Your assignment: With the images removed, repeat the data below exactly.

*** Opening Records supplied ***

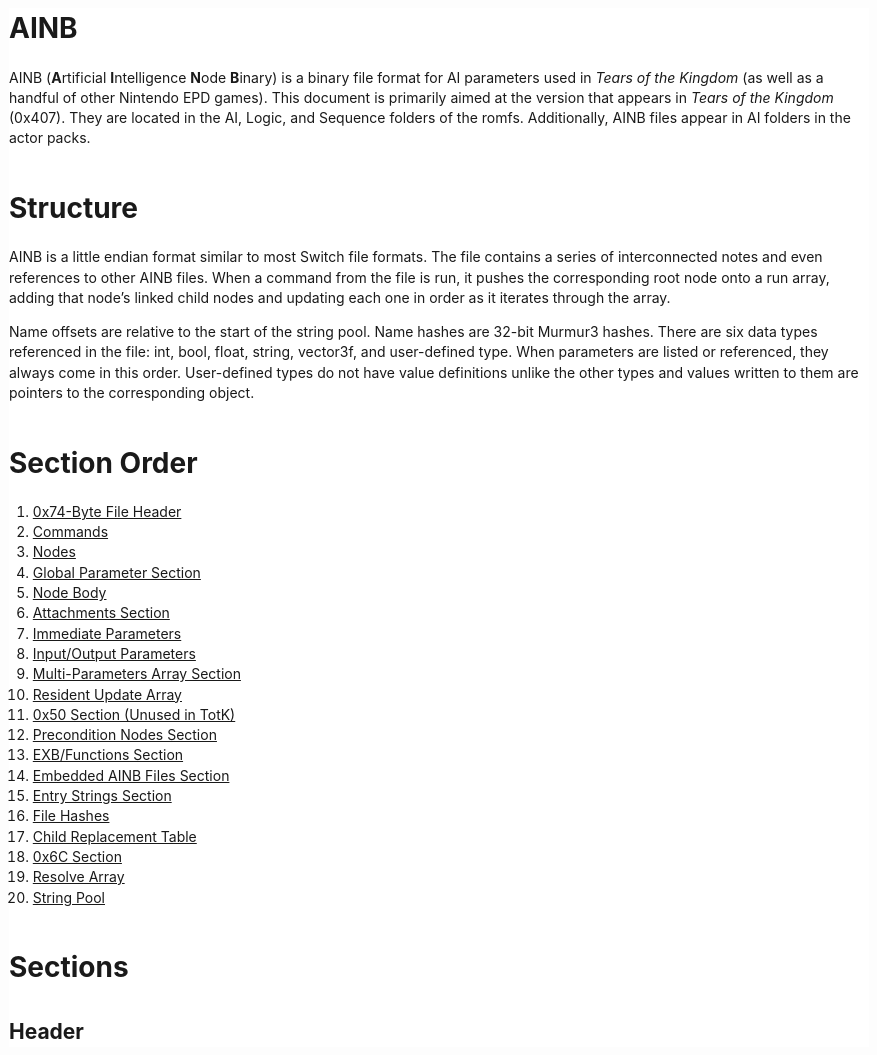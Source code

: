 # AINB

AINB (**A**rtificial **I**ntelligence **N**ode **B**inary) is a binary file format for AI parameters used in _Tears of the Kingdom_ (as well as a handful of other Nintendo EPD games). This document is primarily aimed at the version that appears in _Tears of the Kingdom_ (0x407). They are located in the AI, Logic, and Sequence folders of the romfs. Additionally, AINB files appear in AI folders in the actor packs.

# Structure

AINB is a little endian format similar to most Switch file formats. The file contains a series of interconnected notes and even references to other AINB files. When a command from the file is run, it pushes the corresponding root node onto a run array, adding that node’s linked child nodes and updating each one in order as it iterates through the array.

Name offsets are relative to the start of the string pool. Name hashes are 32-bit Murmur3 hashes. There are six data types referenced in the file: int, bool, float, string, vector3f, and user-defined type. When parameters are listed or referenced, they always come in this order. User-defined types do not have value definitions unlike the other types and values written to them are pointers to the corresponding object. 

# Section Order



1. [0x74-Byte File Header](#Header)
2. [Commands](#Commands)
3. [Nodes](#Nodes)
4. [Global Parameter Section](#Global-Parameters)
5. [Node Body](#Node-Body)
6. [Attachments Section](#Attachments)
7. [Immediate Parameters](#Immediate-Parameters)
8. [Input/Output Parameters](#Input/Output-Parameters)
9. [Multi-Parameters Array Section](#Multi-Parameters)
10. [Resident Update Array](#Resident-Update-Array)
11. [0x50 Section (Unused in TotK)](#0x50-Section)
12. [Precondition Nodes Section](#Precondition-Nodes)
13. [EXB/Functions Section](#EXB)
14. [Embedded AINB Files Section](#Embedded-AINB)
15. [Entry Strings Section](#Entry-Strings)
16. [File Hashes](#File-Hashes)
17. [Child Replacement Table](#Child-Replacement-Table)
18. [0x6C Section](#0x6C-Section)
19. [Resolve Array](#Resolve-Array)
20. [String Pool](#String-Pool)

# Sections

## Header
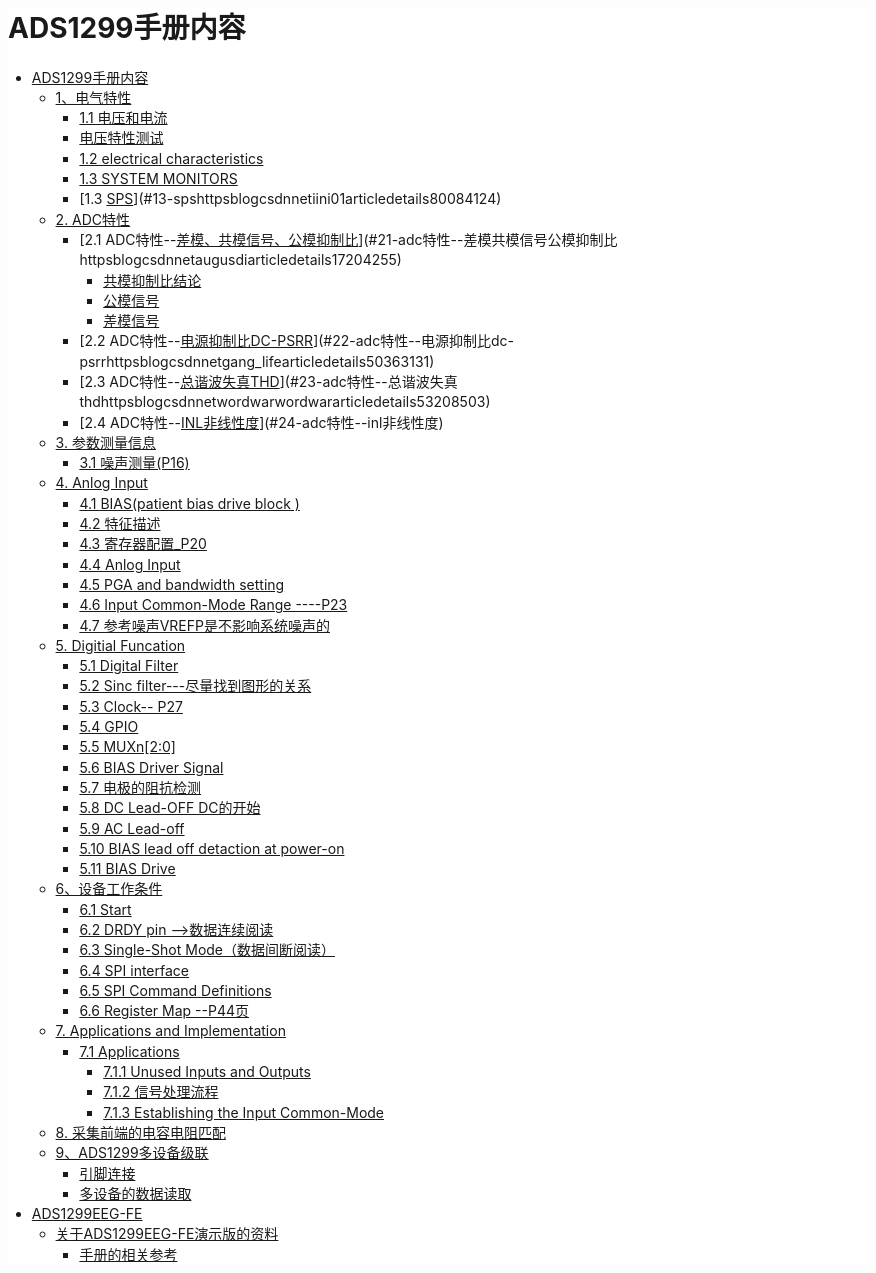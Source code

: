 # ADS1299手册内容


- [ADS1299手册内容](#ads1299手册内容)
    - [1、电气特性](#1电气特性)
        - [1.1 电压和电流](#11-电压和电流)
        - [电压特性测试](#电压特性测试)
        - [1.2 electrical characteristics](#12-electrical-characteristics)
        - [1.3 SYSTEM MONITORS](#13-system-monitors)
        - [1.3 [SPS](https://blog.csdn.net/iini01/article/details/80084124)](#13-spshttpsblogcsdnnetiini01articledetails80084124)
    - [2. ADC特性](#2-adc特性)
        - [2.1 ADC特性--[差模、共模信号、公模抑制比](https://blog.csdn.net/augusdi/article/details/17204255)](#21-adc特性--差模共模信号公模抑制比httpsblogcsdnnetaugusdiarticledetails17204255)
            - [共模抑制比结论](#共模抑制比结论)
            - [公模信号](#公模信号)
            - [差模信号](#差模信号)
        - [2.2 ADC特性--[电源抑制比DC-PSRR](https://blog.csdn.net/gang_life/article/details/50363131)](#22-adc特性--电源抑制比dc-psrrhttpsblogcsdnnetgang_lifearticledetails50363131)
        - [2.3 ADC特性--[总谐波失真THD](https://blog.csdn.net/wordwarwordwar/article/details/53208503)](#23-adc特性--总谐波失真thdhttpsblogcsdnnetwordwarwordwararticledetails53208503)
        - [2.4 ADC特性--[INL非线性度]()](#24-adc特性--inl非线性度)
    - [3. 参数测量信息](#3-参数测量信息)
        - [3.1 噪声测量(P16)](#31-噪声测量p16)
    - [4. Anlog Input](#4-anlog-input)
        - [4.1 BIAS(patient bias drive block )](#41-biaspatient-bias-drive-block-)
        - [4.2 特征描述](#42-特征描述)
        - [4.3 寄存器配置_P20](#43-寄存器配置_p20)
        - [4.4 Anlog Input](#44-anlog-input)
        - [4.5 PGA and bandwidth setting](#45-pga-and-bandwidth-setting)
        - [4.6 Input Common-Mode Range ----P23](#46-input-common-mode-range-----p23)
        - [4.7 参考噪声VREFP是不影响系统噪声的](#47-参考噪声vrefp是不影响系统噪声的)
    - [5. Digitial Funcation](#5-digitial-funcation)
        - [5.1 Digital Filter](#51-digital-filter)
        - [5.2 Sinc filter---尽量找到图形的关系](#52-sinc-filter---尽量找到图形的关系)
        - [5.3 Clock-- P27](#53-clock---p27)
        - [5.4 GPIO](#54-gpio)
        - [5.5 MUXn[2:0]](#55-muxn20)
        - [5.6 BIAS Driver Signal](#56-bias-driver-signal)
        - [5.7 电极的阻抗检测](#57-电极的阻抗检测)
        - [5.8 DC Lead-OFF DC的开始](#58-dc-lead-off-dc的开始)
        - [5.9 AC Lead-off](#59-ac-lead-off)
        - [5.10 BIAS lead off detaction at power-on](#510-bias-lead-off-detaction-at-power-on)
        - [5.11 BIAS Drive](#511-bias-drive)
    - [6、设备工作条件](#6设备工作条件)
        - [6.1 Start](#61-start)
        - [6.2 DRDY pin -->数据连续阅读](#62-drdy-pin---数据连续阅读)
        - [6.3  Single-Shot Mode（数据间断阅读）](#63--single-shot-mode数据间断阅读)
        - [6.4 SPI interface](#64-spi-interface)
        - [6.5 SPI Command Definitions](#65-spi-command-definitions)
        - [6.6 Register Map --P44页](#66-register-map---p44页)
    - [7. Applications and Implementation](#7-applications-and-implementation)
        - [7.1 Applications](#71-applications)
            - [7.1.1 Unused Inputs and Outputs](#711-unused-inputs-and-outputs)
            - [7.1.2 信号处理流程](#712-信号处理流程)
            - [7.1.3 Establishing the Input Common-Mode](#713-establishing-the-input-common-mode)
    - [8. 采集前端的电容电阻匹配](#8-采集前端的电容电阻匹配)
    - [9、ADS1299多设备级联](#9ads1299多设备级联)
        - [引脚连接](#引脚连接)
        - [多设备的数据读取](#多设备的数据读取)
- [ADS1299EEG-FE](#ads1299eeg-fe)
    - [关于ADS1299EEG-FE演示版的资料](#关于ads1299eeg-fe演示版的资料)
        - [手册的相关参考](#手册的相关参考)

*** Closing Records supplied ***

Solution for this problem:
Source code

: # AINB

AINB (**A**rtificial **I**ntelligence **N**ode **B**inary) is a binary file format for AI parameters used in _Tears of the Kingdom_ (as well as a handful of other Nintendo EPD games). This document is primarily aimed at the version that appears in _Tears of the Kingdom_ (0x407). They are located in the AI, Logic, and Sequence folders of the romfs. Additionally, AINB files appear in AI folders in the actor packs.

# Structure

AINB is a little endian format similar to most Switch file formats. The file contains a series of interconnected notes and even references to other AINB files. When a command from the file is run, it pushes the corresponding root node onto a run array, adding that node’s linked child nodes and updating each one in order as it iterates through the array.

Name offsets are relative to the start of the string pool. Name hashes are 32-bit Murmur3 hashes. There are six data types referenced in the file: int, bool, float, string, vector3f, and user-defined type. When parameters are listed or referenced, they always come in this order. User-defined types do not have value definitions unlike the other types and values written to them are pointers to the corresponding object. 

# Section Order



1. [0x74-Byte File Header](#Header)
2. [Commands](#Commands)
3. [Nodes](#Nodes)
4. [Global Parameter Section](#Global-Parameters)
5. [Node Body](#Node-Body)
6. [Attachments Section](#Attachments)
7. [Immediate Parameters](#Immediate-Parameters)
8. [Input/Output Parameters](#Input/Output-Parameters)
9. [Multi-Parameters Array Section](#Multi-Parameters)
10. [Resident Update Array](#Resident-Update-Array)
11. [0x50 Section (Unused in TotK)](#0x50-Section)
12. [Precondition Nodes Section](#Precondition-Nodes)
13. [EXB/Functions Section](#EXB)
14. [Embedded AINB Files Section](#Embedded-AINB)
15. [Entry Strings Section](#Entry-Strings)
16. [File Hashes](#File-Hashes)
17. [Child Replacement Table](#Child-Replacement-Table)
18. [0x6C Section](#0x6C-Section)
19. [Resolve Array](#Resolve-Array)
20. [String Pool](#String-Pool)

# Sections

## Header
Source code

: # ADS1299手册内容


- [ADS1299手册内容](#ads1299手册内容)
    - [1、电气特性](#1电气特性)
        - [1.1 电压和电流](#11-电压和电流)
        - [电压特性测试](#电压特性测试)
        - [1.2 electrical characteristics](#12-electrical-characteristics)
        - [1.3 SYSTEM MONITORS](#13-system-monitors)
        - [1.3 [SPS](https://blog.csdn.net/iini01/article/details/80084124)](#13-spshttpsblogcsdnnetiini01articledetails80084124)
    - [2. ADC特性](#2-adc特性)
        - [2.1 ADC特性--[差模、共模信号、公模抑制比](https://blog.csdn.net/augusdi/article/details/17204255)](#21-adc特性--差模共模信号公模抑制比httpsblogcsdnnetaugusdiarticledetails17204255)
            - [共模抑制比结论](#共模抑制比结论)
            - [公模信号](#公模信号)
            - [差模信号](#差模信号)
        - [2.2 ADC特性--[电源抑制比DC-PSRR](https://blog.csdn.net/gang_life/article/details/50363131)](#22-adc特性--电源抑制比dc-psrrhttpsblogcsdnnetgang_lifearticledetails50363131)
        - [2.3 ADC特性--[总谐波失真THD](https://blog.csdn.net/wordwarwordwar/article/details/53208503)](#23-adc特性--总谐波失真thdhttpsblogcsdnnetwordwarwordwararticledetails53208503)
        - [2.4 ADC特性--[INL非线性度]()](#24-adc特性--inl非线性度)
    - [3. 参数测量信息](#3-参数测量信息)
        - [3.1 噪声测量(P16)](#31-噪声测量p16)
    - [4. Anlog Input](#4-anlog-input)
        - [4.1 BIAS(patient bias drive block )](#41-biaspatient-bias-drive-block-)
        - [4.2 特征描述](#42-特征描述)
        - [4.3 寄存器配置_P20](#43-寄存器配置_p20)
        - [4.4 Anlog Input](#44-anlog-input)
        - [4.5 PGA and bandwidth setting](#45-pga-and-bandwidth-setting)
        - [4.6 Input Common-Mode Range ----P23](#46-input-common-mode-range-----p23)
        - [4.7 参考噪声VREFP是不影响系统噪声的](#47-参考噪声vrefp是不影响系统噪声的)
    - [5. Digitial Funcation](#5-digitial-funcation)
        - [5.1 Digital Filter](#51-digital-filter)
        - [5.2 Sinc filter---尽量找到图形的关系](#52-sinc-filter---尽量找到图形的关系)
        - [5.3 Clock-- P27](#53-clock---p27)
        - [5.4 GPIO](#54-gpio)
        - [5.5 MUXn[2:0]](#55-muxn20)
        - [5.6 BIAS Driver Signal](#56-bias-driver-signal)
        - [5.7 电极的阻抗检测](#57-电极的阻抗检测)
        - [5.8 DC Lead-OFF DC的开始](#58-dc-lead-off-dc的开始)
        - [5.9 AC Lead-off](#59-ac-lead-off)
        - [5.10 BIAS lead off detaction at power-on](#510-bias-lead-off-detaction-at-power-on)
        - [5.11 BIAS Drive](#511-bias-drive)
    - [6、设备工作条件](#6设备工作条件)
        - [6.1 Start](#61-start)
        - [6.2 DRDY pin -->数据连续阅读](#62-drdy-pin---数据连续阅读)
        - [6.3  Single-Shot Mode（数据间断阅读）](#63--single-shot-mode数据间断阅读)
        - [6.4 SPI interface](#64-spi-interface)
        - [6.5 SPI Command Definitions](#65-spi-command-definitions)
        - [6.6 Register Map --P44页](#66-register-map---p44页)
    - [7. Applications and Implementation](#7-applications-and-implementation)
        - [7.1 Applications](#71-applications)
            - [7.1.1 Unused Inputs and Outputs](#711-unused-inputs-and-outputs)
            - [7.1.2 信号处理流程](#712-信号处理流程)
            - [7.1.3 Establishing the Input Common-Mode](#713-establishing-the-input-common-mode)
    - [8. 采集前端的电容电阻匹配](#8-采集前端的电容电阻匹配)
    - [9、ADS1299多设备级联](#9ads1299多设备级联)
        - [引脚连接](#引脚连接)
        - [多设备的数据读取](#多设备的数据读取)
- [ADS1299EEG-FE](#ads1299eeg-fe)
    - [关于ADS1299EEG-FE演示版的资料](#关于ads1299eeg-fe演示版的资料)
        - [手册的相关参考](#手册的相关参考)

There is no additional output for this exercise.